» Task inputs:
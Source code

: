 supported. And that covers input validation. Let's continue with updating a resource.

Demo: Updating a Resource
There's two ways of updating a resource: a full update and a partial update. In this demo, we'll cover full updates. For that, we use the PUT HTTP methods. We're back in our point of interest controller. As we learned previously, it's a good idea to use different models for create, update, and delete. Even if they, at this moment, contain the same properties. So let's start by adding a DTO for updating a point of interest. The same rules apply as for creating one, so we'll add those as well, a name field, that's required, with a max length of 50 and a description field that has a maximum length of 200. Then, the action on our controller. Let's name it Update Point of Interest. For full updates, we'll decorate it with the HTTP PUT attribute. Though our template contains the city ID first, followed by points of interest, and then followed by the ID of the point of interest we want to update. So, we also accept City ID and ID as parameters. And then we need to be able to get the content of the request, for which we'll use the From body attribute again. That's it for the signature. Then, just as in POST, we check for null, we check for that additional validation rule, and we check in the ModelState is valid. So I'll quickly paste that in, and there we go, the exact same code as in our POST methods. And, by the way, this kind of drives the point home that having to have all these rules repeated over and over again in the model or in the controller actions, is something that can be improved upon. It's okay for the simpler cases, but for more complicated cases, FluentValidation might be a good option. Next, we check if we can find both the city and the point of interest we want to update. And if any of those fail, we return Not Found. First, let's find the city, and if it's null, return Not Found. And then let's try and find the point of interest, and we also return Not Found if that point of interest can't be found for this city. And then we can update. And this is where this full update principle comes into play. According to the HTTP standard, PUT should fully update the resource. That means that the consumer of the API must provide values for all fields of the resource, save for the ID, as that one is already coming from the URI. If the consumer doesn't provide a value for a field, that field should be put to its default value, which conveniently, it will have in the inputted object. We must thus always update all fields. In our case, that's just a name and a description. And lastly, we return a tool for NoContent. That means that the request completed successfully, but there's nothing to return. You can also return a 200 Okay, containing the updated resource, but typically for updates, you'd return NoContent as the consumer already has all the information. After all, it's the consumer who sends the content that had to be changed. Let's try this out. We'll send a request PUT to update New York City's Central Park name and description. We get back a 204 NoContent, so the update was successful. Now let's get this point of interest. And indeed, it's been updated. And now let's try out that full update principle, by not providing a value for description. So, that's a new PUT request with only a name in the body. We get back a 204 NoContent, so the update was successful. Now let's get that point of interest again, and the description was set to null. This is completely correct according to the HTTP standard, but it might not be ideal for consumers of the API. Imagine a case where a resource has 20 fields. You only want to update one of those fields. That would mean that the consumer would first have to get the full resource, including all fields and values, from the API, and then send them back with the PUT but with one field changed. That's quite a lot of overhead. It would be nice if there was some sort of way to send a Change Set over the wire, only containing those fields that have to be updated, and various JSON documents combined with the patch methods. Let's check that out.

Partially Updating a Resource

» Required work: Within the material above, output exactly the lines from the one with "updating a resource." through the one with "Demo: Updating a Resource", end lines included, and nothing besides.

» Response to the exercise:
: supported. And that covers input validation. Let's continue with updating a resource.

Demo: Updating a Resource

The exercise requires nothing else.